What you should do: Set down word for word the lines that begin the entries and run through the line containing "- 8 anticipated questions with answers". Give nothing further.

Source texts of formatted documents
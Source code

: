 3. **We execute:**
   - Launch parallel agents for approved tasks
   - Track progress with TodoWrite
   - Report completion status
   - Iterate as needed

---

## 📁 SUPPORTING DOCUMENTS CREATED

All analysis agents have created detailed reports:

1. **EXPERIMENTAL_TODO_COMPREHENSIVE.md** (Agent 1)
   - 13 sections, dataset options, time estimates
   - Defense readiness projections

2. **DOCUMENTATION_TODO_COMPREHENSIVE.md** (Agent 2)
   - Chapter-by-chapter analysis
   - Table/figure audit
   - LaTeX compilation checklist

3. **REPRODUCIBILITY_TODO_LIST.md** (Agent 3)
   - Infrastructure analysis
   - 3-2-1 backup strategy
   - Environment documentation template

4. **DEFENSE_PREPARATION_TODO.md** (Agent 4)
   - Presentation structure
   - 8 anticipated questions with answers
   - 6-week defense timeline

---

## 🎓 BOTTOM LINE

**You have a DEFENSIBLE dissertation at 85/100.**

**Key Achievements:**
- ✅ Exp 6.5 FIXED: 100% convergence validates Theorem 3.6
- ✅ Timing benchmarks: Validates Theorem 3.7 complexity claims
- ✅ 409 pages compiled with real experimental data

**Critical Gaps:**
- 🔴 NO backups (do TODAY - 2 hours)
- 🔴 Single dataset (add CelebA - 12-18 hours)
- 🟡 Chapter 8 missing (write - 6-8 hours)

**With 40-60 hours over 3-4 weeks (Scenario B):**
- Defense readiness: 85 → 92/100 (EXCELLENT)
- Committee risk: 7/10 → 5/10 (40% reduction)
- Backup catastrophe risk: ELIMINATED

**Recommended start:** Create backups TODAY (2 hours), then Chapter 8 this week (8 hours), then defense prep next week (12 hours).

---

Solved exercise:
Source code

: 3. **We execute:**
   - Launch parallel agents for approved tasks
   - Track progress with TodoWrite
   - Report completion status
   - Iterate as needed

---

## 📁 SUPPORTING DOCUMENTS CREATED

All analysis agents have created detailed reports:

1. **EXPERIMENTAL_TODO_COMPREHENSIVE.md** (Agent 1)
   - 13 sections, dataset options, time estimates
   - Defense readiness projections

2. **DOCUMENTATION_TODO_COMPREHENSIVE.md** (Agent 2)
   - Chapter-by-chapter analysis
   - Table/figure audit
   - LaTeX compilation checklist

3. **REPRODUCIBILITY_TODO_LIST.md** (Agent 3)
   - Infrastructure analysis
   - 3-2-1 backup strategy
   - Environment documentation template

4. **DEFENSE_PREPARATION_TODO.md** (Agent 4)
   - Presentation structure
   - 8 anticipated questions with answers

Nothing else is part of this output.